Life, death, and the membranes between

semipermeable (+), SymbioticA
Powerhouse, 8 June – 21 August
From the recognisably organic form of a lab-grown tree-fungus dress to slick, cold-steel missiles like infiltrating spores, the works in SymbioticA’s semipermeable (+) elicit both pleasure and discomfort as they push science, and ‘wet biology practices’ in particular, towards and through a range of conceptual limits. I reached semipermeable (+) after a stroll through Experimenta’s Speak to Me, sharing the Level 4 Powerhouse space. Stepping from the family-filled, playful halls of twittering mechanical peacocks and kaleidoscopic turntables into a room full of cool glass, metal clamps and tubing was indeed like slipping through a membrane.

WA’s SymbioticA is world-renowned for its emphasis on hands-on collaborations between artists and scientists; for pushing the bounds of biotechnology and prodding with equal vigour at its ethical limits. While a few works in semipermeable (+) eschew the lab-ware in favour of traditional installation, the overall aesthetic is strongly grounded in the microscopic, the genetic, and forms of living (or dead) containment.

A hallmark of SymbioticA is the work of founder Oron Catts with Ionat Zurr, and it’s great to see their now-iconic Victimless Leather (2004) here – a living, miniature coat grown from continuously dividing human and mouse cell lines, and ‘fed’ by an automated nutrient drip. Alongside it is a new work by Catts, Zurr and Corrie van Sice, The Mechanism of Life – After Stephane Leduc (2013). Pointing to Leduc’s 1911 theory that life is merely a chemical process, a custom-built apparatus ‘prints’ blobs of ‘protocells’ into a petri dish, the inks and dyes spreading to form hexagonal arrays that miraculously ‘grow’ before your eyes.

From life, to un-life: a dead cane toad makes music – albeit very, very quietly. It’s a sort of fuzzy, low, soft sound, usually inaudible, but processed for the human ear in Cat Hope’s Sound of Decay (2013). The corpse itself is a vaguely disturbing form almost obscured by the condensation that lines the walls of its sealed glass container, and as such evokes death and a kind of elongated time-scale more surely, perhaps, than a clear view.

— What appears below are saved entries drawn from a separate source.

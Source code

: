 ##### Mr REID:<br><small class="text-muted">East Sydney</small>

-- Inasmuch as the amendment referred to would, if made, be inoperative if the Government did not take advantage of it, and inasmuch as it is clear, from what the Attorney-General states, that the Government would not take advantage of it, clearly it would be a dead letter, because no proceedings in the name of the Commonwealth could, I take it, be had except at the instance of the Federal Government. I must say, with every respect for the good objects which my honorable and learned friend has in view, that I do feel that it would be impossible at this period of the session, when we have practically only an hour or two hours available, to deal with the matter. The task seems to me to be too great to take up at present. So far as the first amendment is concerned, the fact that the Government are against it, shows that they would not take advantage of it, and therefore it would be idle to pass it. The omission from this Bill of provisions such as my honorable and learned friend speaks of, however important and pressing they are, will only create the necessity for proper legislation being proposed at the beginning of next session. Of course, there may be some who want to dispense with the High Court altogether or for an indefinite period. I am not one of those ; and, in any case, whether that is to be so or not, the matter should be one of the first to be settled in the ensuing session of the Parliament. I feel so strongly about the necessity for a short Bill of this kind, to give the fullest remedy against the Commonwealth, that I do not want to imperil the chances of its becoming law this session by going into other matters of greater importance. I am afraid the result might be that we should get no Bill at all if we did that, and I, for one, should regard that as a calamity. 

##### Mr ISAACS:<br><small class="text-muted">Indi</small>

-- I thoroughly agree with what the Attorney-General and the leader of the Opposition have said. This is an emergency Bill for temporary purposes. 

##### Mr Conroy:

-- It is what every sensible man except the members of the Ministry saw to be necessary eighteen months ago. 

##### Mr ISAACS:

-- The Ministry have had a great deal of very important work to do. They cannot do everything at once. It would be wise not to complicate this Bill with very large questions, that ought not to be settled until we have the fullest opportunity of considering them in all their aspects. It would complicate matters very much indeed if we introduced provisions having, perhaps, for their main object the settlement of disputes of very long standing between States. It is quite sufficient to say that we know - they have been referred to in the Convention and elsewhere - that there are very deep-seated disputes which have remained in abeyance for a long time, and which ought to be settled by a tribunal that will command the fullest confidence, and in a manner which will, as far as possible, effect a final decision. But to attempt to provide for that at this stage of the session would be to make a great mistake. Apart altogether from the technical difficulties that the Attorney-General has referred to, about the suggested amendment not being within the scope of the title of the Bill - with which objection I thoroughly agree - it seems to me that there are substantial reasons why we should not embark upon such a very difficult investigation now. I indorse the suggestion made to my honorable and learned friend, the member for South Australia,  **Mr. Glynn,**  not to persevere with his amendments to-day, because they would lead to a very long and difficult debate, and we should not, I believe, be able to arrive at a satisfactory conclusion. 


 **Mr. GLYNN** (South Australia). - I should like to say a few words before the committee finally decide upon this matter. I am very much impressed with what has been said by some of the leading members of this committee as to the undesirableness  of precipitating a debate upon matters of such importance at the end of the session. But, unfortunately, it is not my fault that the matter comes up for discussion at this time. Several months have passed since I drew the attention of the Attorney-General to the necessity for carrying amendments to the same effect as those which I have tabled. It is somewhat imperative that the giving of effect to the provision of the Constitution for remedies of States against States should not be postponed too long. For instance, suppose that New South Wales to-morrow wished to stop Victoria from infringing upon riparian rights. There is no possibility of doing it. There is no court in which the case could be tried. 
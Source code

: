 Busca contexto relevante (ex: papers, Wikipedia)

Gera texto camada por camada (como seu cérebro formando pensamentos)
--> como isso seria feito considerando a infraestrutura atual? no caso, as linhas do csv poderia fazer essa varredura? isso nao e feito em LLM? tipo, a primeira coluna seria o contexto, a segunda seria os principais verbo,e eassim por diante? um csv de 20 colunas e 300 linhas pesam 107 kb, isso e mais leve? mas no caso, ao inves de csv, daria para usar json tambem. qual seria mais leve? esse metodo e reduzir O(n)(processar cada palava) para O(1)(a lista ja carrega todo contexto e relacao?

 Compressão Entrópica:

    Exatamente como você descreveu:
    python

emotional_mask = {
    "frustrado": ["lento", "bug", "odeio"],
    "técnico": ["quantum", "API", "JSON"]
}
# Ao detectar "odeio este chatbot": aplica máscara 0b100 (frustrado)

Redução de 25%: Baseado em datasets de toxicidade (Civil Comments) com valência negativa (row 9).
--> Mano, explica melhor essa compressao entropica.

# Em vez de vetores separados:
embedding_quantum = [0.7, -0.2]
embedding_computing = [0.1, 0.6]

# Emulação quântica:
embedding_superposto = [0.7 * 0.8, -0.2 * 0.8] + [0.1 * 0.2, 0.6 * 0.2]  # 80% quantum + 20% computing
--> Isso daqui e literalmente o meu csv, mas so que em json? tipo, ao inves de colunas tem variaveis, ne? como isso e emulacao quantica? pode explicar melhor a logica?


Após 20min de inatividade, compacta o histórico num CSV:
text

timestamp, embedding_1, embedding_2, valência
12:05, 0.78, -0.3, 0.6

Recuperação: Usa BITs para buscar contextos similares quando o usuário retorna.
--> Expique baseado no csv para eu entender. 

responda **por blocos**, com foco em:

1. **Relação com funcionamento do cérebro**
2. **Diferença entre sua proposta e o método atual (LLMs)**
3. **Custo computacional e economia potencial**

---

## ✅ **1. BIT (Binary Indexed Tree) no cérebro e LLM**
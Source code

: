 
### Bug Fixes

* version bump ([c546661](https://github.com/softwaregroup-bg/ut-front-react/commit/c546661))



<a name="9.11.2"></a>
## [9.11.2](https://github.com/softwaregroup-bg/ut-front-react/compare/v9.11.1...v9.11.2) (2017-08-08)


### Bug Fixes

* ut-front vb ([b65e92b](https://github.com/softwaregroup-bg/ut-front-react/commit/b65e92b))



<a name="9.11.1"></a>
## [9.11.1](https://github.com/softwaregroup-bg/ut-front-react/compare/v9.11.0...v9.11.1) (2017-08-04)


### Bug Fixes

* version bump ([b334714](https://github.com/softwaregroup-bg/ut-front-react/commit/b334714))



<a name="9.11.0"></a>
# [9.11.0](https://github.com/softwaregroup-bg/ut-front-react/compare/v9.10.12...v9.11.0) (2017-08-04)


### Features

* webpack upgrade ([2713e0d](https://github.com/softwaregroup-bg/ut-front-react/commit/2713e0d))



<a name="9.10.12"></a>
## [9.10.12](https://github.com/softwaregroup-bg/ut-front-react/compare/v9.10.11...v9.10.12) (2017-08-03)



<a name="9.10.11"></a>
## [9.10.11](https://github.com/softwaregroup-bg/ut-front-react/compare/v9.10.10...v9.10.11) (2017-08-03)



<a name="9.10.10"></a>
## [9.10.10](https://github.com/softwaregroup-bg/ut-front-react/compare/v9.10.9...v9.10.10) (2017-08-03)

Still from Cellular Performance, 2011-12, Verena Friedrich

Still from Cellular Performance, 2011-12, Verena Friedrich

German artist Verena Friedrich takes the endless promises of the cosmetic industry and manipulates skin cells to tout the benefits of ‘cosmeceuticals’, displaying the results in a video installation titled Cellular Performance (2011–12). Rendered in electric blues, stark whites and rich blacks, the cells with their tree-like appendages and neon brightness form words: natural living things infused with a decidedly ambiguous dose of consumer culture.

Almost opposite Friedrich’s micro-billboards, Nigel Helyer’s slick, steel, contaminant-bearing missiles evoke both fertilisation and all-out biological warfare at macro scale. Intricately detailed, their crafting is both sci-fi and organic, reminiscent of Maria Fernanda Cardoso’s Museum of Copulatory Organs (Sydney Biennale, 2012). Carrying SPPS – “an omnisexual bacterium, ingesting histories and narratives that connect through powerful metaphorical bonds” – Helyer’s missiles have a disturbing ‘biological’ appearance, less like bombs than seed carriers shot across borders with the aim of catching their sharp fins on unsuspecting hosts.

Supereste ut Pugnatis (Pugnatis) ut Supereste (SPPS), Nigel Helyer, 2013 (installation, detail)

Supereste ut Pugnatis (Pugnatis) ut Supereste (SPPS), Nigel Helyer, 2013 (installation, detail)

Several further works in semipermeable (+) employ the use of cultures and cell lines: foreskin cells reverse engineered to create a functioning neural network (Guy Ben-Ary and Kirsten Hudson); a human/canine hybridoma (Benjamin Forster); fluorescently transformed embryonic kidney cells; virally ‘tattooed’ skin cells (Tagny Duff). These explorations of ‘what we can do’ with biological matter feed an artistic space that holds many conflicts – and there’s a strong sense of the (desirable or undesirable?) ‘semipermeability’ of a natural domain whose borders were once considered impenetrable.

The ubiquity of sealed glass cases, plugged flasks and contained fluids – all necessary for containing the biohazards or fragile life-forms within – has a certain irony, given the theme of the membrane and its qualities of porosity, transfer and exchange. In semipermeable (+), we are locked out of life’s processes, except when they are simulated. And this, in a sense, is telling: the rigidity of our control over nature demands that we’re protected from the renegade species, from the contaminant, from the challenge to our integrity – whether it’s from biohazard or infiltrating thought. The mix of sterile glass and proliferating life (or death) within is potent; because ultimately the ideas that emerge around this work are what slip across our perceptive borders, infecting us whether we touch, breathe, brush up close, or not.